In Matthieu Gafsou’s H+, a map of augmented humanity threatens to become a transcription of everything.
Transhumanism is an intellectual movement that aims to augment the human body through use of sciences and technique. This topic refers to everyday purposes, which are already banal, such as the use of pacemakers or smartphones. It also refers to fantasies which advocate immortality and even claim the abandonment of the body made of flesh in favor of the machine. From the myth of the cyborg to the chimera, transhumanism can bring to mind a new religion.

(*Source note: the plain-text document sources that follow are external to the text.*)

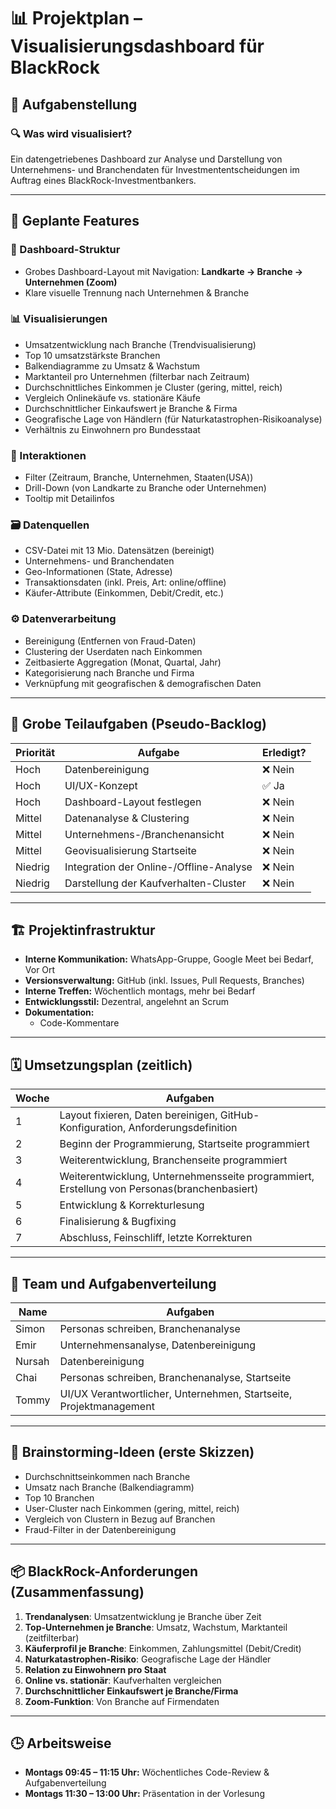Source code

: # 📊 Projektplan – Visualisierungsdashboard für BlackRock

## 🧩 Aufgabenstellung

### 🔍 Was wird visualisiert?
Ein datengetriebenes Dashboard zur Analyse und Darstellung von Unternehmens- und Branchendaten für Investmententscheidungen im Auftrag eines BlackRock-Investmentbankers.

---

## 🧠 Geplante Features

### 🧱 Dashboard-Struktur
- Grobes Dashboard-Layout mit Navigation: **Landkarte → Branche → Unternehmen (Zoom)**
- Klare visuelle Trennung nach Unternehmen & Branche

### 📊 Visualisierungen
- Umsatzentwicklung nach Branche (Trendvisualisierung)
- Top 10 umsatzstärkste Branchen
- Balkendiagramme zu Umsatz & Wachstum
- Marktanteil pro Unternehmen (filterbar nach Zeitraum)
- Durchschnittliches Einkommen je Cluster (gering, mittel, reich)
- Vergleich Onlinekäufe vs. stationäre Käufe
- Durchschnittlicher Einkaufswert je Branche & Firma
- Geografische Lage von Händlern (für Naturkatastrophen-Risikoanalyse)
- Verhältnis zu Einwohnern pro Bundesstaat

### 🧩 Interaktionen
- Filter (Zeitraum, Branche, Unternehmen, Staaten(USA))
- Drill-Down (von Landkarte zu Branche oder Unternehmen)
- Tooltip mit Detailinfos

### 🗃️ Datenquellen
- CSV-Datei mit 13 Mio. Datensätzen (bereinigt)
- Unternehmens- und Branchendaten
- Geo-Informationen (State, Adresse)
- Transaktionsdaten (inkl. Preis, Art: online/offline)
- Käufer-Attribute (Einkommen, Debit/Credit, etc.)

### ⚙️ Datenverarbeitung
- Bereinigung (Entfernen von Fraud-Daten)
- Clustering der Userdaten nach Einkommen
- Zeitbasierte Aggregation (Monat, Quartal, Jahr)
- Kategorisierung nach Branche und Firma
- Verknüpfung mit geografischen & demografischen Daten

---

## 📌 Grobe Teilaufgaben (Pseudo-Backlog)

| Priorität | Aufgabe                               | Erledigt? |
|-----------|----------------------------------------|------------------|
| Hoch      | Datenbereinigung                       | ❌ Nein          |
| Hoch      | UI/UX-Konzept                          | ✅ Ja            |
| Hoch      | Dashboard-Layout festlegen             | ❌ Nein          |
| Mittel    | Datenanalyse & Clustering              | ❌ Nein          |
| Mittel    | Unternehmens-/Branchenansicht          | ❌ Nein          |
| Mittel    | Geovisualisierung Startseite           | ❌ Nein          |
| Niedrig   | Integration der Online-/Offline-Analyse| ❌ Nein          |
| Niedrig   | Darstellung der Kaufverhalten-Cluster  | ❌ Nein          |

---

## 🏗️ Projektinfrastruktur

- **Interne Kommunikation:** WhatsApp-Gruppe, Google Meet bei Bedarf, Vor Ort
- **Versionsverwaltung:** GitHub (inkl. Issues, Pull Requests, Branches)
- **Interne Treffen:** Wöchentlich montags, mehr bei Bedarf
- **Entwicklungsstil:** Dezentral, angelehnt an Scrum
- **Dokumentation:** 
  - Code-Kommentare

---

## 🗓️ Umsetzungsplan (zeitlich)

| Woche | Aufgaben                                                                 |
|-------|--------------------------------------------------------------------------|
| 1     | Layout fixieren, Daten bereinigen, GitHub-Konfiguration, Anforderungsdefinition |
| 2     | Beginn der Programmierung, Startseite programmiert                       |
| 3     | Weiterentwicklung, Branchenseite programmiert                            |
| 4     | Weiterentwicklung, Unternehmensseite programmiert, Erstellung von Personas(branchenbasiert) |
| 5     | Entwicklung & Korrekturlesung                                            |
| 6     | Finalisierung & Bugfixing                                                |
| 7     | Abschluss, Feinschliff, letzte Korrekturen                               |

---

## 👥 Team und Aufgabenverteilung

| Name     | Aufgaben                                              |
|----------|--------------------------------------------------------|
| Simon    | Personas schreiben, Branchenanalyse                    |
| Emir     | Unternehmensanalyse, Datenbereinigung                  |
| Nursah   | Datenbereinigung                                       |
| Chai     | Personas schreiben, Branchenanalyse, Startseite        |
| Tommy    | UI/UX Verantwortlicher, Unternehmen, Startseite, Projektmanagement |

---

## 🧠 Brainstorming-Ideen (erste Skizzen)

- Durchschnittseinkommen nach Branche
- Umsatz nach Branche (Balkendiagramm)
- Top 10 Branchen
- User-Cluster nach Einkommen (gering, mittel, reich)
- Vergleich von Clustern in Bezug auf Branchen
- Fraud-Filter in der Datenbereinigung

---

## 📦 BlackRock-Anforderungen (Zusammenfassung)

1. **Trendanalysen**: Umsatzentwicklung je Branche über Zeit
2. **Top-Unternehmen je Branche**: Umsatz, Wachstum, Marktanteil (zeitfilterbar)
3. **Käuferprofil je Branche**: Einkommen, Zahlungsmittel (Debit/Credit)
4. **Naturkatastrophen-Risiko**: Geografische Lage der Händler
5. **Relation zu Einwohnern pro Staat**
6. **Online vs. stationär**: Kaufverhalten vergleichen
7. **Durchschnittlicher Einkaufswert je Branche/Firma**
8. **Zoom-Funktion**: Von Branche auf Firmendaten

---

## 🕒 Arbeitsweise

- **Montags 09:45 – 11:15 Uhr:** Wöchentliches Code-Review & Aufgabenverteilung
- **Montags 11:30 – 13:00 Uhr:** Präsentation in der Vorlesung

H+ is about the present. What really exists, what we can see, where we can see it. From Switzerland to Russia, between France, Germany and Czech Republic, he has been tracking, the people – from biohackers working in garages to major labs –, the objects and sometimes the concepts related to this movement. When he started his research in 2014, Matthieu Gafsou quickly realized that the problem would not be to find information or subjects, but to sort those out, to prioritize and to build a clear map of the transhumanist movement. It is the sum of various fragments that weaves a network of meaning, a mesh rather than a narrative. Implicitly, this allows Gafsou to formulate his relation to documentary photography: it is a bridge of sight and not a truth. There are, therefore, many defects and deformations. Gafsou opts for a radicality of renditions, which testifies of the latent violence involved in the technological transformations under way.